[Collected data]
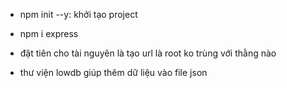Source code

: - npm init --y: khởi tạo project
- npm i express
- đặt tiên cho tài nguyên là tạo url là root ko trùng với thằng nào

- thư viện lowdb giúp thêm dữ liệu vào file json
==
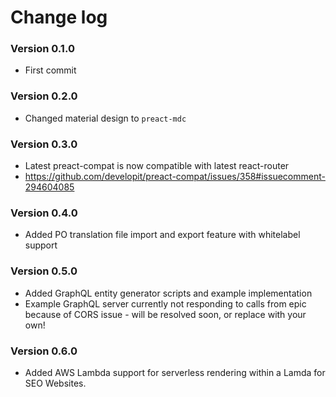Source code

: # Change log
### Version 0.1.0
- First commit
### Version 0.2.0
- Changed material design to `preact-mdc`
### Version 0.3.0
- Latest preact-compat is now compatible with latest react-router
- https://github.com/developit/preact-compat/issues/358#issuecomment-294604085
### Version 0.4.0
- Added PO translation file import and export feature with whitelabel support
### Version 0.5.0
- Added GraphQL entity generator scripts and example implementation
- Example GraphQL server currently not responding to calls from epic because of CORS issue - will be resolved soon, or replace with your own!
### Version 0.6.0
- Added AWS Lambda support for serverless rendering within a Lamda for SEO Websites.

> **What the task requires**: Keeping every character as it is, restate the lines above that run from the line with "- đặt tiên cho" through the line with "- thư viện lowdb", both included, and nothing else.

> **The answer**:
- đặt tiên cho tài nguyên là tạo url là root ko trùng với thằng nào

- thư viện lowdb giúp thêm dữ liệu vào file json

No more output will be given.